Common trust boundaries:

  • HTTP request → Session storage
  • User input → Application cache
  • External data → Internal security context
  • Untrusted parameters → Authorization decisions

Validate Before Crossing Trust Boundary (Primary Defense)

# WRONG - storing untrusted data directly in session
@app.route('/set_preference')
def set_pref():
    pref = request.args.get('pref')
    session['user_pref'] = pref  # Trust violation!
    # Attacker can set: ?pref=<script>alert(1)</script>

# CORRECT - validate before storing in trusted context
ALLOWED_PREFS = ['light', 'dark', 'auto']

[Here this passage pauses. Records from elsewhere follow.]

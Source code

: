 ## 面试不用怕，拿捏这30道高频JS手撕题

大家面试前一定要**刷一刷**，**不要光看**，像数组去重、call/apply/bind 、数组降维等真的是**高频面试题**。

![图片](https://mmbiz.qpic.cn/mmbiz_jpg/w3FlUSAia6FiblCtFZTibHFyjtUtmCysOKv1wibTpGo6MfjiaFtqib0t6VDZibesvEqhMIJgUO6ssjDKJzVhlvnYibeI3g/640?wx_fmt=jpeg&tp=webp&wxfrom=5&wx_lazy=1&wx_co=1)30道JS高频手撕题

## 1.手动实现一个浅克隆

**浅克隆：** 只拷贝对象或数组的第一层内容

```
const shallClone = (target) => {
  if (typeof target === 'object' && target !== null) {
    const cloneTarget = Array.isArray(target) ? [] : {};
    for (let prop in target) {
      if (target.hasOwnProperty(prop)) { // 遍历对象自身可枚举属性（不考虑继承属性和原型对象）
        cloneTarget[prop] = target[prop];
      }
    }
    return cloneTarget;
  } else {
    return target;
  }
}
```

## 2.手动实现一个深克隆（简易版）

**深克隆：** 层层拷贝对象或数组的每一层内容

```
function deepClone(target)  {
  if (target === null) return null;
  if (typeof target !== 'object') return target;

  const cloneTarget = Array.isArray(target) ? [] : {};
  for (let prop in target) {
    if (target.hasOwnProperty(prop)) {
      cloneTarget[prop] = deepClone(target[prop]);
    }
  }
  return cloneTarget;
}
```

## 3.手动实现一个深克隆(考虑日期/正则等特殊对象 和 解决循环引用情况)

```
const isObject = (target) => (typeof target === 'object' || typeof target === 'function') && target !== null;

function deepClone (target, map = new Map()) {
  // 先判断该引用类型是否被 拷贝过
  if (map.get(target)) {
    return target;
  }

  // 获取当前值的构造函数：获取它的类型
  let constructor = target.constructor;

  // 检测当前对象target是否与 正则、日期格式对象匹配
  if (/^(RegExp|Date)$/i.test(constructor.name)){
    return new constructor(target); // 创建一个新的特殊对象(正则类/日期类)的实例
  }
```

@app.route('/set_preference')
def set_pref():
    pref = request.args.get('pref')

    # Validate against allowlist
    if pref not in ALLOWED_PREFS:
        abort(400, "Invalid preference")

    # Now safe to store in session
    session['user_pref'] = pref  # Trusted after validation

Why this works: Validating data before crossing the trust boundary ensures only known-good values enter trusted contexts. Allowlisting is the strongest validation approach.

Validation strategies:

  • Use allowlists for enumerated values
  • Type validation and conversion
  • Length and format checks
  • Sanitization for display data
  • Never trust user input implicitly

Never Store Untrusted Data in Session Without Validation

// WRONG - session poisoning vulnerability
HttpSession session = request.getSession();
String userInput = request.getParameter("data");
session.setAttribute("userData", userInput);  // Violation!

String role = request.getParameter("role");
session.setAttribute("role", role);  // Privilege escalation!

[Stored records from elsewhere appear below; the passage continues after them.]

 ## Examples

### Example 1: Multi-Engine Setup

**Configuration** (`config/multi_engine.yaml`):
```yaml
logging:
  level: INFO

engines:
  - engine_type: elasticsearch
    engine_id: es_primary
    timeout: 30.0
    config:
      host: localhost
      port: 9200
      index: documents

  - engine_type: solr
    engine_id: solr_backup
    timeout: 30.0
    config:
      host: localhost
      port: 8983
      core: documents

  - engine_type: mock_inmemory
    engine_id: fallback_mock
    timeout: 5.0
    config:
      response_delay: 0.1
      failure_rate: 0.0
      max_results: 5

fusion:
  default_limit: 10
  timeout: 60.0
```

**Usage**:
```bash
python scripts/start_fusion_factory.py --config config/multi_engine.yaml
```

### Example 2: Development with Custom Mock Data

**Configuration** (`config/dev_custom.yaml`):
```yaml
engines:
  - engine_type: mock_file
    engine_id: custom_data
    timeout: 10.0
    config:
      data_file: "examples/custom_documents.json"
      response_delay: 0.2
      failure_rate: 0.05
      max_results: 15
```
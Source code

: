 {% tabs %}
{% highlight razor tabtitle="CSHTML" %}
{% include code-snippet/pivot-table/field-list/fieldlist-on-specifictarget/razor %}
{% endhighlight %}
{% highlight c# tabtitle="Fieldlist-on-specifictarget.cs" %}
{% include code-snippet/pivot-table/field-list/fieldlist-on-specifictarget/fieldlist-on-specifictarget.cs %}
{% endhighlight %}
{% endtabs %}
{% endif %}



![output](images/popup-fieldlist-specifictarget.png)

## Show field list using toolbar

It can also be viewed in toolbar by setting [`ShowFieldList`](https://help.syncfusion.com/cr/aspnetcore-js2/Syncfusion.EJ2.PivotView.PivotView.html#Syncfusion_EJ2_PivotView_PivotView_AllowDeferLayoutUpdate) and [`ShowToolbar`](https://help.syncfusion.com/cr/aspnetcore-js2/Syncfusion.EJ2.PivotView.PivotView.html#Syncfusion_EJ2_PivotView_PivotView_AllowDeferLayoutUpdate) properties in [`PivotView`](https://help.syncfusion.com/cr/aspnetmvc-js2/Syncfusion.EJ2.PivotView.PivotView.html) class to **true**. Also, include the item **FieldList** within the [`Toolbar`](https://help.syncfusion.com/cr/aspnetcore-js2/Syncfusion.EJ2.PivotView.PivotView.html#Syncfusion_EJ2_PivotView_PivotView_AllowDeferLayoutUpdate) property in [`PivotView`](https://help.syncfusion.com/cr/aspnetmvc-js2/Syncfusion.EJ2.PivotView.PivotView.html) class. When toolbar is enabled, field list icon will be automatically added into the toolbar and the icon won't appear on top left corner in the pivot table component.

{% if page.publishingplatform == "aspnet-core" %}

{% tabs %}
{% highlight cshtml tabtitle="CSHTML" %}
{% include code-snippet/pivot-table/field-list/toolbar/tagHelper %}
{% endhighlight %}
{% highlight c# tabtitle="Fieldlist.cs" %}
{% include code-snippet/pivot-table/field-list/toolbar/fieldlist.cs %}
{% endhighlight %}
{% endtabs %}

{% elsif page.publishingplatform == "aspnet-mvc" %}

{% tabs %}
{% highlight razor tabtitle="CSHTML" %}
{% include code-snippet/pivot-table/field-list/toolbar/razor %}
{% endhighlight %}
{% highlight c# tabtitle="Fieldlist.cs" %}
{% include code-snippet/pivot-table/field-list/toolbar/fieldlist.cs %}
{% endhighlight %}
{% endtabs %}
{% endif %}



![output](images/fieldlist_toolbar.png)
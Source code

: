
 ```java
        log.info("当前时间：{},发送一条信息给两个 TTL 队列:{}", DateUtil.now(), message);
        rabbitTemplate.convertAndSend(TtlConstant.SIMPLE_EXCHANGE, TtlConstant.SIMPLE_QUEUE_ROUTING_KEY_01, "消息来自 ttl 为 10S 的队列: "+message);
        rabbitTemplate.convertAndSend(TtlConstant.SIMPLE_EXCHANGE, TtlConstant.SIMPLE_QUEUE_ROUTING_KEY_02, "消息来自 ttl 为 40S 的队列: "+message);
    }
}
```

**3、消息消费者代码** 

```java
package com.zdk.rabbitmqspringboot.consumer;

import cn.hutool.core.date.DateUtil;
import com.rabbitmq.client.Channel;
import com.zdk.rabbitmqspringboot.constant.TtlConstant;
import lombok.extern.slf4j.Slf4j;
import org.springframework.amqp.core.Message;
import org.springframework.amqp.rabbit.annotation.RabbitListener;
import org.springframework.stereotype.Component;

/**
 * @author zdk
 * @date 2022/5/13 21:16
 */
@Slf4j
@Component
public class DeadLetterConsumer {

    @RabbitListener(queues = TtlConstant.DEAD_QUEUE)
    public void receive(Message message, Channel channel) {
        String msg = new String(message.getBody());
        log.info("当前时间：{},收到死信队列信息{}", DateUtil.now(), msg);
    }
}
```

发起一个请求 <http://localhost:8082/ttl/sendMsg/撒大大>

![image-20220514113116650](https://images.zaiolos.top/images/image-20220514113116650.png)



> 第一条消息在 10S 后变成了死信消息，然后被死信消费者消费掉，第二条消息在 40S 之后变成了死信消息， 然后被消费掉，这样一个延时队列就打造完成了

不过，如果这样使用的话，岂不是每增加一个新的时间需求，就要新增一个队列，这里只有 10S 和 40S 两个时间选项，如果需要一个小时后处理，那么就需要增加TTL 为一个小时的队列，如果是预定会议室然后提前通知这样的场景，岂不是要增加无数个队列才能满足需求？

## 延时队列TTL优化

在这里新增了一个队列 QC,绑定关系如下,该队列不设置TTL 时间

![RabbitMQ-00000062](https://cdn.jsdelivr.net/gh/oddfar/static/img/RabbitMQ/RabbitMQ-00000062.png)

// CORRECT - only store validated/sanitized data
String userInput = request.getParameter("data");

// Validate and sanitize
String sanitized = SecurityUtils.sanitizeInput(userInput);
if (!SecurityUtils.isValid(sanitized, MAX_LENGTH)) {
    throw new ValidationException("Invalid input");
}

// Safe to store after validation
session.setAttribute("userData", sanitized);

// For security-critical data, NEVER accept from user
// Get role from database based on authenticated user ID
User user = userService.getAuthenticatedUser();
session.setAttribute("role", user.getRole());  // From trusted source

Session security rules:

  • Never store user-provided roles/permissions
  • Validate all user input before session storage
  • Separate display preferences from security decisions
  • Re-validate session data when making security decisions

Separate Trusted and Untrusted Data Structures

class UserContext:
    def __init__(self, user_id, role):
        # TRUSTED - from authentication/database
        self._user_id = user_id  # Private, not settable
        self._role = role  # Private, not settable
        self._authenticated_at = datetime.now()

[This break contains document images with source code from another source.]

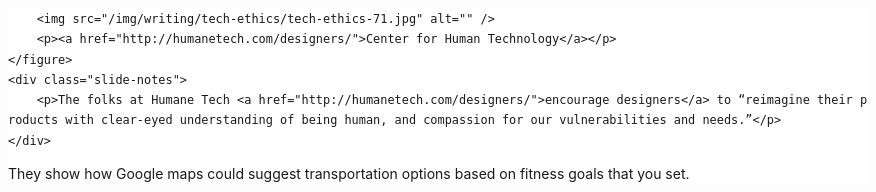 		<img src="/img/writing/tech-ethics/tech-ethics-71.jpg" alt="" />
		<p><a href="http://humanetech.com/designers/">Center for Human Technology</a></p>
	</figure>
	<div class="slide-notes">
		<p>The folks at Humane Tech <a href="http://humanetech.com/designers/">encourage designers</a> to “reimagine their products with clear-eyed understanding of being human, and compassion for our vulnerabilities and needs.”</p>
	</div>
</div>

<div class="slide">
	<figure>
		<iframe width="380" height="214" src="https://www.youtube.com/embed/YbowwoeYCro" frameborder="0" allow="accelerometer; autoplay; encrypted-media; gyroscope; picture-in-picture" allowfullscreen=""></iframe>
	</figure>
	<div class="slide-notes">
		<p>They show how Google maps could suggest transportation options based on fitness goals that you set.</p>
	</div>
</div>
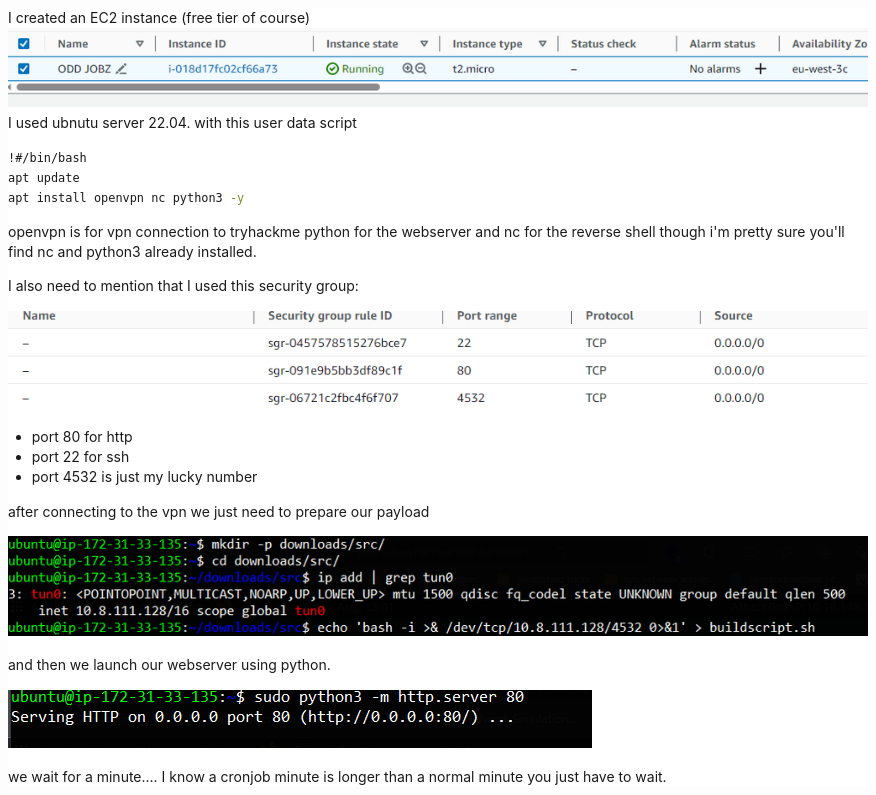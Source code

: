 I created an EC2 instance (free tier of course) 
![ec2](assets/ec2.PNG)  
I used  ubnutu server 22.04.
with this user data script

```bash
!#/bin/bash
apt update
apt install openvpn nc python3 -y
```
openvpn is for vpn connection to tryhackme python for the webserver and nc for the reverse shell though i'm pretty sure you'll find nc and python3 already installed. 

I also need to mention that I used this security group:  

![sec_group](assets/sec_group.PNG)

- port 80 for http 
- port 22 for ssh
- port 4532 is just my lucky number  


after connecting to the vpn we just need to prepare our payload  

![preparing_payload](assets/preparing%20payload.PNG) 

and then we launch our webserver using python.  

![webserver](assets/starting%20webserver.PNG) 

we wait for a minute....
I know a cronjob minute is longer than a normal minute you just have to wait.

        # UNTRUSTED - from user, kept separate
        self.preferences = {}  # User preferences
        self.display_settings = {}  # Display settings

    @property
    def user_id(self):
        return self._user_id  # Read-only access

    @property
    def role(self):
        return self._role  # Read-only access

    def set_preference(self, key, value):
        # Validate untrusted data before storing
        if key not in ALLOWED_PREFERENCE_KEYS:
            raise ValueError(f"Invalid preference key: {key}")

        if not self._validate_preference_value(key, value):
            raise ValueError(f"Invalid value for {key}")

        self.preferences[key] = value

    def _validate_preference_value(self, key, value):
        # Type and range validation
        if key == 'theme':
            return value in ['light', 'dark', 'auto']
        elif key == 'language':
            return value in SUPPORTED_LANGUAGES
        return False

Separation principles:

  • Use private fields for trusted data
  • Provide read-only access to sensitive fields
  • Keep untrusted data in separate containers
  • Apply validation at the boundary

Validate When Reading from Trusted Contexts

# Don't blindly trust session data - it could be poisoned
def get_user_role():
    role = session.get('role')

    # Re-validate even from session (defense in depth)
    VALID_ROLES = ['user', 'admin', 'moderator']
    if role not in VALID_ROLES:
        # Session might be poisoned or corrupted
        logger.warning(f"Invalid role in session: {role}")
        clear_session()
        raise SecurityException("Invalid session data")

    return role

# Better: lookup from database, don't rely on session
def get_user_role_secure():
    user_id = session.get('user_id')
    if not user_id:
        raise AuthenticationException("Not authenticated")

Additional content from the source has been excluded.